7.10.2 Another interesting aspect in this case is the dates. As we mentioned earlier the change in management took place in the assessment year 2010-11, i.e. year ended 31/3/2010, i.e. the period 1/4/2009 to 31/3/2010. The reopening of the assessment and the reassessment proceedings took place during this time. This clearly shows the due diligence being attempted with the contumacious intent to attempt to obtain the seal of approval of the Income-tax department in respect of the bogus share capital introduced.
7.11 Now coming to the issue of the letter at page 31 of the paper book on which the date 8/3/2010 has been incorporated. One is left wondering as to why in the first place the certified copies were being obtained. These are as admitted by the assessee to be documents and letters submitted by the assessee itself. If it is so, then the copies of the same would be available with the assessee. Now after
getting the certified copies the date is not incorporated on the certified copy but on a zerox copy of the certified copy and then by mistake such incorporated Xerox copy is used for making the paper book when all other copies are the certified copies. Even to an untrained mind obviously the sight of a document without the original blue coloured seal in a mass of papers should have drawn attention.
Without saying anything more, we leave the issue as it is.
7.12 The issue of the merits in respect of the addition on account of share capital, nor the change in management, nor the merits of the issue of the source of realization from the liquidation of assets shown in the balance-sheet after the change of directors, if any, are not before us. Therefore, we would not go into the merits of these issues. However, the facts in the present case clearly warrant the
upholding of the order under section 263 as passed by the ld. CIT and we do so.
7.13 Now coming to the case laws that have been cited. Admittedly, we must concur with the ld. Sr. Counsel that the decision of the Hon’ble Delhi High Court in the case of Bhagwati Jewels Ltd. reported in 201 ITR 461 (Del) has no bearing in so far as in that case the Hon’ble Delhi High Court has only held that the question under reference was liable to be referred. Coming to the decision in the case of Rose Berry Mercantile (P) Ltd. in G.A. No.3296 of 2010 dated 10/01/2011, the Hon’ble Calcutta High Court has held that the issue of share capital was covered by the decision of the Hon’ble Supreme Court in the case of Lovely Exports Pvt. Ltd. reported in 216 CTR 195(SC). However, this decision has no applicability to the facts in this case in so far as the said decision is not on the issue of 263. If at all, this is a decision which could be considered when the issues are decided on merits of the addition subject to all the conditions being fulfilled therein. Coming to the decision of Lotus Capital Financial Services Ltd. in G.A. 1507 of 2012 dated 16/07/2012, the Hon’ble Calcutta High Court has upheld the quashing of the order passed under section 263 by the ITAT on the ground that the assessee has filed complete details, and the same was verified by the A.O. and the
prospective shareholders also replied and the AO has given his finding in his order passed under section 143(3).

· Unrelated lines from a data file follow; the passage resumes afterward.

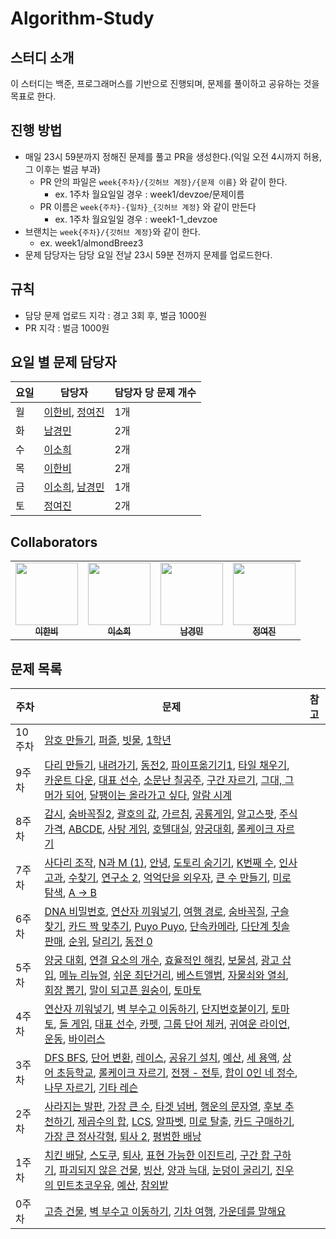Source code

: # Algorithm-Study

## 스터디 소개
이 스터디는 백준, 프로그래머스를 기반으로 진행되며, 문제를 풀이하고 공유하는 것을 목표로 한다.

## 진행 방법

- 매일 23시 59분까지 정해진 문제를 풀고 PR을 생성한다.(익일 오전 4시까지 허용, 그 이후는 벌금 부과)
    - PR 안의 파일은 `week{주차}/{깃허브 계정}/{문제 이름}` 와 같이 한다.
        - ex. 1주차 월요일일 경우 : week1/devzoe/문제이름
    - PR 이름은 `week{주차}-{일차}_{깃허브 계정}` 와 같이 만든다
        - ex. 1주차 월요일일 경우 : week1-1_devzoe
- 브랜치는 `week{주차}/{깃허브 계정}`와 같이 한다.
  - ex. week1/almondBreez3
- 문제 담당자는 담당 요일 전날 23시 59분 전까지 문제를 업로드한다.

## 규칙
- 담당 문제 업로드 지각 : 경고 3회 후, 벌금 1000원
- PR 지각 : 벌금 1000원

## 요일 별 문제 담당자

| 요일 | 담당자 | 담당자 당 문제 개수 |
|------|------|-----|
| 월 | [이한비](https://github.com/AlmondBreez3), [정여진](https://github.com/yeojin0523) | 1개 |
| 화 | [남경민](https://github.com/devzoe) | 2개 |
| 수 | [이소희](https://github.com/olsohee) | 2개 |
| 목 | [이한비](https://github.com/AlmondBreez3) | 2개 |
| 금 | [이소희](https://github.com/olsohee), [남경민](https://github.com/devzoe)| 1개 |
| 토 | [정여진](https://github.com/yeojin0523) | 2개 |

## Collaborators
<table>
  <tbody>
    <tr>
      <td align="center"><a href="https://github.com/AlmondBreez3"><img src="https://github.com/AlmondBreez3.png" width="100px;" alt=""/><br /><sub><b>이한비</b></sub></a><br /></td>
      <td align="center"><a href="https://github.com/olsohee"><img src="https://github.com/olsohee.png" width="100px;" alt=""/><br /><sub><b>이소희</b></sub></a><br /></td>
      <td align="center"><a href="https://github.com/devzoe"><img src="https://github.com/devzoe.png" width="100px;" alt=""/><br /><sub><b>남경민</b></sub></a><br /></td>
      <td align="center"><a href="https://github.com/yeojin0523"><img src="https://github.com/yeojin0523.png" width="100px;" alt=""/><br /><sub><b>정여진</b></sub></a><br /></td>
    </tr>
  </tbody>
</table>

## 문제 목록
| 주차 | 문제 | 참고 |
|--------|---------|------|
|  10주차  | [암호 만들기](https://acmicpc.net/problem/1759), [퍼즐](https://www.acmicpc.net/problem/1525), [빗물](https://www.acmicpc.net/problem/14719), [1학년](https://www.acmicpc.net/problem/5557)| |
|  9주차  | [다리 만들기](https://www.acmicpc.net/problem/2146), [내려가기](https://www.acmicpc.net/problem/2096), [동전2](https://www.acmicpc.net/problem/2294), [파이프옮기기1](https://www.acmicpc.net/problem/17070), [타일 채우기](https://www.acmicpc.net/problem/2133), [카운트 다운](https://school.programmers.co.kr/learn/courses/30/lessons/131129), [대표 선수](https://www.acmicpc.net/problem/2461), [소문난 칠공주](https://www.acmicpc.net/problem/1941), [구간 자르기](https://www.acmicpc.net/problem/2283), [그대, 그머가 되어](https://www.acmicpc.net/problem/14496), [달팽이는 올라가고 싶다](https://www.acmicpc.net/problem/2869), [알람 시계](https://www.acmicpc.net/problem/2884) | |
|  8주차  | [감시](https://www.acmicpc.net/problem/15683), [숨바꼭질2](https://www.acmicpc.net/problem/12851), [괄호의 값](https://www.acmicpc.net/problem/2504), [가르침](https://www.acmicpc.net/problem/1062), [공룡게임](https://www.acmicpc.net/problem/20544), [알고스팟](https://www.acmicpc.net/problem/1261), [주식가격](https://school.programmers.co.kr/learn/courses/30/lessons/42584), [ABCDE](https://www.acmicpc.net/problem/13023), [사탕 게임](https://www.acmicpc.net/problem/3085), [호텔대실](https://school.programmers.co.kr/learn/courses/30/lessons/155651), [양궁대회](https://school.programmers.co.kr/learn/courses/30/lessons/92342), [롤케이크 자르기](https://school.programmers.co.kr/learn/courses/30/lessons/132265) | |
|  7주차  | [사다리 조작](https://www.acmicpc.net/problem/15684), [N과 M (1)](https://www.acmicpc.net/problem/15649), [안녕](https://www.acmicpc.net/problem/1535), [도토리 숨기기](https://www.acmicpc.net/problem/15732), [K번째 수](https://www.acmicpc.net/problem/1300), [인사고과](https://school.programmers.co.kr/learn/courses/30/lessons/152995), [수찾기](https://www.acmicpc.net/problem/1920), [연구소 2](https://www.acmicpc.net/problem/17141), [억억단을 외우자](https://school.programmers.co.kr/learn/courses/30/lessons/138475), [큰 수 만들기](https://school.programmers.co.kr/learn/courses/30/lessons/42883), [미로 탐색](https://www.acmicpc.net/problem/2178), [A -> B](https://www.acmicpc.net/problem/16953) | |
|  6주차  | [DNA 비밀번호](https://acmicpc.net/problem/12891), [연산자 끼워넣기](https://www.acmicpc.net/problem/14888), [여행 경로](https://school.programmers.co.kr/learn/courses/30/lessons/43164), [숨바꼭질](https://www.acmicpc.net/problem/1697), [구슬 찾기](https://www.acmicpc.net/problem/2617), [카드 짝 맞추기](https://school.programmers.co.kr/learn/courses/30/lessons/72415), [Puyo Puyo](https://www.acmicpc.net/problem/11559), [단속카메라](https://school.programmers.co.kr/learn/courses/30/lessons/42884), [다단계 칫솔 판매](https://school.programmers.co.kr/learn/courses/30/lessons/77486), [순위](https://school.programmers.co.kr/learn/courses/30/lessons/49191), [달리기](https://www.acmicpc.net/problem/16930), [동전 0](https://www.acmicpc.net/problem/11047) | |
|  5주차  | [양궁 대회](https://school.programmers.co.kr/learn/courses/30/lessons/92342), [연결 요소의 개수](https://www.acmicpc.net/problem/11724), [효율적인 해킹](https://www.acmicpc.net/problem/1325), [보물섬](https://www.acmicpc.net/problem/2589), [광고 삽입](https://school.programmers.co.kr/learn/courses/30/lessons/72414), [메뉴 리뉴얼](https://school.programmers.co.kr/learn/courses/30/lessons/72411), [쉬운 최단거리](https://www.acmicpc.net/problem/14940), [베스트앨범](https://school.programmers.co.kr/learn/courses/30/lessons/42579), [자물쇠와 열쇠](https://school.programmers.co.kr/learn/courses/30/lessons/60059), [회장 뽑기](https://www.acmicpc.net/problem/2660), [말이 되고픈 원숭이](https://www.acmicpc.net/problem/1600), [토마토](https://www.acmicpc.net/problem/7576) | |
|  4주차  | [연산자 끼워넣기](https://www.acmicpc.net/problem/1260), [벽 부수고 이동하기](https://www.acmicpc.net/problem/2206), [단지번호붙이기](https://www.acmicpc.net/problem/2667), [토마토](https://www.acmicpc.net/problem/7569), [돌 게임](https://www.acmicpc.net/problem/9655), [대표 선수](https://www.acmicpc.net/problem/2461), [카펫](https://school.programmers.co.kr/learn/courses/30/lessons/42842), [그룹 단어 체커](https://www.acmicpc.net/problem/1316), [귀여운 라이언](https://www.acmicpc.net/problem/15565), [운동](https://www.acmicpc.net/problem/1956), [바이러스](https://www.acmicpc.net/problem/2606) | |
|  3주차  | [DFS BFS](https://www.acmicpc.net/problem/1260), [단어 변환](https://school.programmers.co.kr/learn/courses/30/lessons/43163), [레이스](https://www.acmicpc.net/problem/1508), [공유기 설치](https://www.acmicpc.net/problem/2110), [예산](https://www.acmicpc.net/problem/2512), [세 용액](https://www.acmicpc.net/problem/2473), [상어 초등학교](https://www.acmicpc.net/problem/21608), [롤케이크 자르기](https://school.programmers.co.kr/learn/courses/30/lessons/132265), [전쟁 - 전투](https://www.acmicpc.net/problem/1303), [합이 0인 네 정수](https://www.acmicpc.net/problem/7453), [나무 자르기](https://www.acmicpc.net/problem/2805), [기타 레슨](https://www.acmicpc.net/problem/2343) | |
|  2주차  | [사라지는 발판](https://school.programmers.co.kr/learn/courses/30/lessons/92345), [가장 큰 수](https://school.programmers.co.kr/learn/courses/30/lessons/42746), [타겟 넘버](https://school.programmers.co.kr/learn/courses/30/lessons/43165), [행운의 문자열](https://www.acmicpc.net/problem/1342), [후보 추천하기](https://www.acmicpc.net/problem/1713), [제곱수의 합](https://www.acmicpc.net/problem/1699), [LCS](https://www.acmicpc.net/problem/9251), [알파벳](https://www.acmicpc.net/problem/1987), [미로 탈출](https://school.programmers.co.kr/learn/courses/30/lessons/159993), [카드 구매하기](https://www.acmicpc.net/problem/11052), [가장 큰 정사각형](https://www.acmicpc.net/problem/1915), [퇴사 2](https://www.acmicpc.net/problem/15486), [평범한 배낭](https://www.acmicpc.net/problem/12865) | |
|  1주차  | [치킨 배달](https://www.acmicpc.net/problem/15686), [스도쿠](https://www.acmicpc.net/problem/2580), [퇴사](https://www.acmicpc.net/problem/14501), [표현 가능한 이진트리](https://school.programmers.co.kr/learn/courses/30/lessons/150367), [구간 합 구하기](https://www.acmicpc.net/problem/11660), [파괴되지 않은 건물](https://school.programmers.co.kr/learn/courses/30/lessons/92344), [빙산](https://www.acmicpc.net/problem/2573), [양과 늑대](https://school.programmers.co.kr/learn/courses/30/lessons/92343), [눈덩이 굴리기](https://www.acmicpc.net/problem/21735), [진우의 민트초코우유](https://www.acmicpc.net/problem/20208), [예산](https://www.acmicpc.net/problem/2512), [참외밭](https://www.acmicpc.net/problem/2477) | |
|  0주차  | [고층 건물](https://www.acmicpc.net/problem/1027), [벽 부수고 이동하기](https://www.acmicpc.net/problem/2206), [기차 여행](https://www.acmicpc.net/problem/10713), [가운데를 말해요](https://www.acmicpc.net/problem/1655) | |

In the present case, the facts are completely different. In the first place, the submission of all the details before the AO by the letter dated 08/03/2010 itself is questionable. The AO has done no further verification and the AO has not given any finding in respect of the share capital in the assessment order nor in the order-sheet notings. Only the issue of share application money received has been mentioned. The assessment order is bald in respect of the findings on the issue of share application money received. In these circumstances, this decision also is not of any help to the assessee. The decision relied upon by the ld. Sr. Counsel in the case of Mulchand Bagri reported in 68 Taxman 215 (Cal) is also not applicable in so far as in that case, there was exchange of
correspondence and actual enquiries were conducted by the AO. In the assessee’s case, this is not so.
7.13.1 Similarly, in the case of Spectra Share & Scrips as also Jyoti Foundation, enquiries had been done by the AO therein. In the assessee’s case the absence of enquiry is expressly evident from the absence of any order-sheet noting in respect of such enquiry as also the absence of any mention of any enquiry in the assessment order.
7.14 Further the fact that the ld. CIT has in her order under section 263 addressed the issues of the three layers in the transaction clearly shows the enquiry done by the ld. CIT. Such background statements as made by the ld. CIT also clearly shows the enquiry done by her. The claim that the background is a generalized background also does not hold water in so far as the modus operandi of the assessees are similar and the differences are minimal.
7.15 Coming to the issue of tangible material, a perusal of the provisions of section 263 shows that the ld. CIT has the power to give directions for assessment of a particular issue as also the powers to set aside the assessment for fresh consideration on specific issues or de novo. When the ld. CIT is directing to assess a particular income then such directions must be on specific tangible material. In the present case, the order under section 263 clearly shows that the ld. CIT did have very tangile information and material on the basis of which she has conducted the enquiry and then has set aside the assessment to conduct enquiry in respect of the three limbs of the transactions and grant the assessee the opportunity to explain its case. Consequently the decision relied by the ld. Sr. Counsel in the case of Development Credit Bank Ltd. reported in 323 ITR 206 (Bom.) does not help the case of the assessee.
7.15.1. In fact the decision in the case of Active Traders reported in 224 ITR 583 (Cal) wherein the Hon’ble High Court of Calcutta has held that the enquiry was not taken to its logic end is more applicable to the facts of this case. Also the decision in the case of Infosys Technologies Ltd. reported in 341 ITR 293 (Kar) wherein the Hon’ble High Court of Karnataka has held “The provision is intended to plug leakages to the revenue by erroneous orders passed by the lower authorities, whether by mistake or in ignorance or even by design” is more apt to explain the actions that have lead to the 263 orders being passed in such cases.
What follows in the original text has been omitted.